Saved data entries
-- Opening Marker --

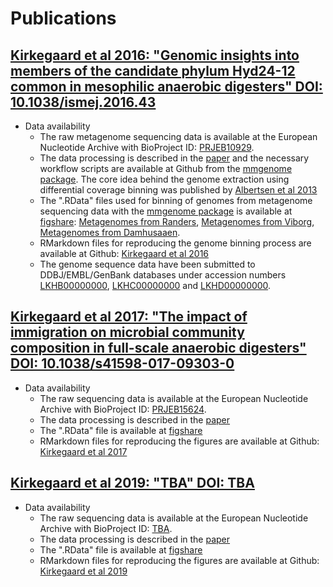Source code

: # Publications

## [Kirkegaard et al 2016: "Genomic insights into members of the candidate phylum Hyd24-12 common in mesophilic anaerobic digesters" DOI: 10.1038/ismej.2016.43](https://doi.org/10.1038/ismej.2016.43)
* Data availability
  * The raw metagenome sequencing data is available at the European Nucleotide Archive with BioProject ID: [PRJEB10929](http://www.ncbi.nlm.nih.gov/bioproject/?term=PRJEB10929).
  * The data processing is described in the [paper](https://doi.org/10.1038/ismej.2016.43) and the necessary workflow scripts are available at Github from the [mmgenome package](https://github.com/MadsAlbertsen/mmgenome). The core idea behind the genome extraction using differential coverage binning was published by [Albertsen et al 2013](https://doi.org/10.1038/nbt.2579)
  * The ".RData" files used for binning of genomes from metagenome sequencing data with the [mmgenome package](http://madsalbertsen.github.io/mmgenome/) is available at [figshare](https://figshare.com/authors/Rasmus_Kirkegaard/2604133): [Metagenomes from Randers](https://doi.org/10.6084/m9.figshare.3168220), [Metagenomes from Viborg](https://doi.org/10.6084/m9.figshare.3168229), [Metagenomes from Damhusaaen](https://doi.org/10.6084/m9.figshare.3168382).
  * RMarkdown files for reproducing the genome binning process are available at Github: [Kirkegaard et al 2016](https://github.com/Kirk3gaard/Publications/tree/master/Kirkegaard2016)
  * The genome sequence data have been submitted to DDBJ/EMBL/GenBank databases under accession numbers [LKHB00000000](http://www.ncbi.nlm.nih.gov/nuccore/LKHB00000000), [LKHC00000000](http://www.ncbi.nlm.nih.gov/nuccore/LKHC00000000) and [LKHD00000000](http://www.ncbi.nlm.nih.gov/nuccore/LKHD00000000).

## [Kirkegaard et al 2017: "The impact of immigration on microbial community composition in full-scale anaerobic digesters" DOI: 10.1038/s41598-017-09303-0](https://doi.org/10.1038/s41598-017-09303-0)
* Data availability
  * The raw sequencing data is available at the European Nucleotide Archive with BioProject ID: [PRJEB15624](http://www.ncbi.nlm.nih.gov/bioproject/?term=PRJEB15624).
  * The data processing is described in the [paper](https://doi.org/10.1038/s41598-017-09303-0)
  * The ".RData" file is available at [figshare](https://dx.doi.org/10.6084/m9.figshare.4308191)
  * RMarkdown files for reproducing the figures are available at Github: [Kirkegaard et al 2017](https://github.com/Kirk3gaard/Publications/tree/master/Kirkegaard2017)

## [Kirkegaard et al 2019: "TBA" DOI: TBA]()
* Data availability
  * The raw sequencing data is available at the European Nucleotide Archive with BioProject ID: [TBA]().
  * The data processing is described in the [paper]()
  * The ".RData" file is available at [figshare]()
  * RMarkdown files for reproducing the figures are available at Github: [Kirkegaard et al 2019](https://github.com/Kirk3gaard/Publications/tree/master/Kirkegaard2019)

-- Closing Marker --
-- Opening Marker --

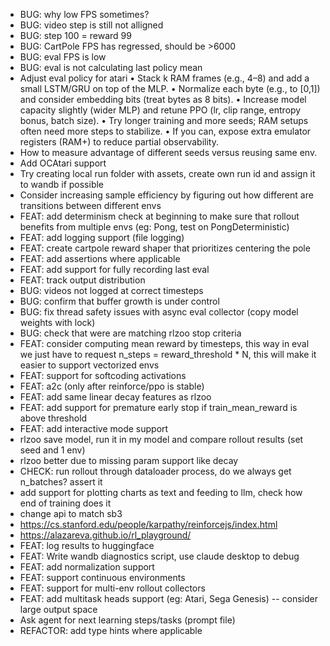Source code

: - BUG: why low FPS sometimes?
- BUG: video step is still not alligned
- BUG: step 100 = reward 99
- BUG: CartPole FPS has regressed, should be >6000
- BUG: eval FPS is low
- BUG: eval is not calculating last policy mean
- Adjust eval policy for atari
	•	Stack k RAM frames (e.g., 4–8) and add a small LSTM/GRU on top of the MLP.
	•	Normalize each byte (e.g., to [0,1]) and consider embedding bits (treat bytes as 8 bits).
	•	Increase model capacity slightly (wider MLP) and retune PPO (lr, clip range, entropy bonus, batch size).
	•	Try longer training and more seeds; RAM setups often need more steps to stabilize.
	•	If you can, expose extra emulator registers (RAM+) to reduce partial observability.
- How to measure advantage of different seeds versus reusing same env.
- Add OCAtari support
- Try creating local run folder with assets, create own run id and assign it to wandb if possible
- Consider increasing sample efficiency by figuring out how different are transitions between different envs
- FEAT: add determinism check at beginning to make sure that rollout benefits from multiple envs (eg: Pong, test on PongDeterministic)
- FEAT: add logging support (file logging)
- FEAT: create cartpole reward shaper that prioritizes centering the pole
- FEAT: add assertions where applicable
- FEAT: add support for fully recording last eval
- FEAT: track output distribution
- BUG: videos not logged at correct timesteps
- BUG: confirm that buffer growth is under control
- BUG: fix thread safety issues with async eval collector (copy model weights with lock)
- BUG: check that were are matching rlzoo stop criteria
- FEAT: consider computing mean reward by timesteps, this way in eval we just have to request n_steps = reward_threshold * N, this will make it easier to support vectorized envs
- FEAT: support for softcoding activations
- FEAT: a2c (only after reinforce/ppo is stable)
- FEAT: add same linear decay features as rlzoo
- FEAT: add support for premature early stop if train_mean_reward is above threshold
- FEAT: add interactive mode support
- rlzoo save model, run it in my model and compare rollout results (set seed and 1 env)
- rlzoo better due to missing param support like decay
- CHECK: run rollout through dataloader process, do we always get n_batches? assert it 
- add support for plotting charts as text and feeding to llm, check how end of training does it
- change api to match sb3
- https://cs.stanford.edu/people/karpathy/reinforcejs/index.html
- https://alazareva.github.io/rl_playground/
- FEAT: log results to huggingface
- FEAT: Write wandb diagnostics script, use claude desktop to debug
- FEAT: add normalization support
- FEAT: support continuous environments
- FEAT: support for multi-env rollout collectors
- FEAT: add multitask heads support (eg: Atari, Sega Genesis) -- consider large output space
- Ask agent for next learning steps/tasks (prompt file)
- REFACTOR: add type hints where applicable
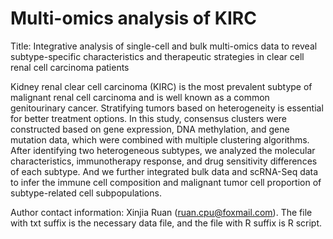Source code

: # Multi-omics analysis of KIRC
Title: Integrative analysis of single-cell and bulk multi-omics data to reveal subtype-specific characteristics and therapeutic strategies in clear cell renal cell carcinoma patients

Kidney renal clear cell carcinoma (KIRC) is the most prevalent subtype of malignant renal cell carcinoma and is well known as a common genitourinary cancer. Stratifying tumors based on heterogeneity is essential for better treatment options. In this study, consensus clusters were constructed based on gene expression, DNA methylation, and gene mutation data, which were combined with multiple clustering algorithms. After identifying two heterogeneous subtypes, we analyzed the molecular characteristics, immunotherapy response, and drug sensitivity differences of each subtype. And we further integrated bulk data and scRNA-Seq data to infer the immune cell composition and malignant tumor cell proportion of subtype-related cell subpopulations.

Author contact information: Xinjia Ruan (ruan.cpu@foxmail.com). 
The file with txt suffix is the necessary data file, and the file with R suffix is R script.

-- Closing Marker --
-- Opening Marker --

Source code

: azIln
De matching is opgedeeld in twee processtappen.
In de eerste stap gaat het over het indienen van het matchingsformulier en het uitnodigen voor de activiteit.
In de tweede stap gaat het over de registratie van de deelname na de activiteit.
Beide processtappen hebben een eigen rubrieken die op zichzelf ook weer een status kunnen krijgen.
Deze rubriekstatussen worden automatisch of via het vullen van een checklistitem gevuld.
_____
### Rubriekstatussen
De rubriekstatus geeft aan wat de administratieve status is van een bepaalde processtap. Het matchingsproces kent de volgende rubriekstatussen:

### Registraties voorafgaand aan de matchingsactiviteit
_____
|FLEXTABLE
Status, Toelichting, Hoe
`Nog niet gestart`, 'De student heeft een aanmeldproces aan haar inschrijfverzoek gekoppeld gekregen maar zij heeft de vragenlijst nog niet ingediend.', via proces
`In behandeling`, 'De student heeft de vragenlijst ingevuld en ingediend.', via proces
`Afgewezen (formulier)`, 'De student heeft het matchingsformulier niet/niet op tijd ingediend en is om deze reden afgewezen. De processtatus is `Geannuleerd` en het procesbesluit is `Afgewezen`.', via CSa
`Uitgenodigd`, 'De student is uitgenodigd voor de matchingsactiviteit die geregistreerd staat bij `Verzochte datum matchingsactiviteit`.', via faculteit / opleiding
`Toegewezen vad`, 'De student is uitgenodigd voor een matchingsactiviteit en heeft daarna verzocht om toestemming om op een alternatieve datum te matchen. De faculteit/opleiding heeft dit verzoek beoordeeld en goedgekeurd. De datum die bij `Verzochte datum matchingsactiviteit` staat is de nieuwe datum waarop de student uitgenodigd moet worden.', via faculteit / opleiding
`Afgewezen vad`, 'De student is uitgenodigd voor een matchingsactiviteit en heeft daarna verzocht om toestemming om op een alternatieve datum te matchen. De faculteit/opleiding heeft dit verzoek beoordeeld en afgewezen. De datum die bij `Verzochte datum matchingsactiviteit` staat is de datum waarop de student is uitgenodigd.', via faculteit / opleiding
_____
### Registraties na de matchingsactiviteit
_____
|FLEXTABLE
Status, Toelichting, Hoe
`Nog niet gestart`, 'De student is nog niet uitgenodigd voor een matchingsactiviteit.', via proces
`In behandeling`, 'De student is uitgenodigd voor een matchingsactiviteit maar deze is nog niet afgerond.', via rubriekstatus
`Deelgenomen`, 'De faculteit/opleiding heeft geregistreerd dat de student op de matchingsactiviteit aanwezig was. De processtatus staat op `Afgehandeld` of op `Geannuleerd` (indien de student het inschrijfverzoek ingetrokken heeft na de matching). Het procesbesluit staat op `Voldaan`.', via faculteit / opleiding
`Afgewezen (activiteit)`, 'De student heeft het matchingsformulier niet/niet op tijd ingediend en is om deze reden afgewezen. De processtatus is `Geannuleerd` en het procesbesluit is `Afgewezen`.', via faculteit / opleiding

-- Closing Marker --

Task brief:
Produce only the lines from the line containing "- BUG: CartPole" through the line containing "reduce partial observability.", inclusive of both, exactly as they stand in the entries above.

Answer to this task:
- BUG: CartPole FPS has regressed, should be >6000
- BUG: eval FPS is low
- BUG: eval is not calculating last policy mean
- Adjust eval policy for atari
	•	Stack k RAM frames (e.g., 4–8) and add a small LSTM/GRU on top of the MLP.
	•	Normalize each byte (e.g., to [0,1]) and consider embedding bits (treat bytes as 8 bits).
	•	Increase model capacity slightly (wider MLP) and retune PPO (lr, clip range, entropy bonus, batch size).
	•	Try longer training and more seeds; RAM setups often need more steps to stabilize.
	•	If you can, expose extra emulator registers (RAM+) to reduce partial observability.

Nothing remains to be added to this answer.